Engagement of toll-like receptors (TLR) with their cognate ligands is a well-described method of inducing macrophage repolarization. TLR agonists, including lipopolysaccharides, and lipoproteins, stimulate NFκB, activator protein 1 (AP-1), and interferon regulatory factor signaling pathways. This results in activation of M1-associated genes and production of pro-inflammatory cytokines, including TNFα, IL-12, and IL-6 [28]. Indeed, Poly:IC-mediated activation of TLR-3 in a murine model of colon cancer led to M1 macrophage repolarization and reduced tumor growth through activation of IFN-α/β signaling pathways [29]. Despite successes in pre-clinical models, use of systemic TLR agonists as anti-cancer therapy is hindered by toxicity [30]. However, intratumoral TLR agonist therapy [31] or use of drug delivery systems to directly target TLRs expressed by TAMs can mitigate toxicity. For example, administration of β-cyclodextrin nanoparticles loaded with TLR7/8 agonists to tumor-bearing mice led to effective drug delivery to TAMs with limited off-target effects. These TLR7/8 agonist-loaded nanoparticles were potent inducers of M2-to-M1 macrophage repolarization and sensitized mice to anti-PD-1 therapy in PD-1 refractory tumors [32]. In addition, activation of the cytosolic stimulator of interferon genes (STING) pathway, which results in type-I interferon expression, has also been associated with macrophage polarization [33] and potentiation of ICB responses [34] in pre-clinical models.

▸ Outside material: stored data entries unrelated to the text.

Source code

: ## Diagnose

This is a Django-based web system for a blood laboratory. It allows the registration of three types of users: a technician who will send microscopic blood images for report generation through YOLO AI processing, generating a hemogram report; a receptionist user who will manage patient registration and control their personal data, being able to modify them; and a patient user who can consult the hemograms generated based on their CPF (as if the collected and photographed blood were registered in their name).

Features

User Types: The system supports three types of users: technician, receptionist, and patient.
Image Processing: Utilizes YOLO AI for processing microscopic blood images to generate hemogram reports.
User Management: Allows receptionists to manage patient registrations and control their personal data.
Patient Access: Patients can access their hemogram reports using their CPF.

There is accumulating evidence that macrophages are key players in cancer evolution and, consequently, patient outcomes. Therefore, macrophages are obvious candidates for therapeutic intervention strategies. However, a deeper understanding of the biological role of these cells is needed to design more effective treatment options for patients with cancer. Phenotypic and transcriptomic differences among macrophages of different origins provide a rationale to consider macrophage ontology when studying macrophage-mediated tumor promotional pathways and potential targeting options. Despite significant advancements in development and implementation of immune therapy approaches targeting macrophages, many obstacles still remain and continue to be a barrier to successful patient treatment. When should treatment begin? Which treatments or combinations thereof will achieve long-term tumor control? Will there be significant toxicities associated with combination therapy? How can we improve treatment delivery methods to induce a potent but tumor-localized therapy response? With advancing research, these outstanding questions, and many others, will hopefully be resolved.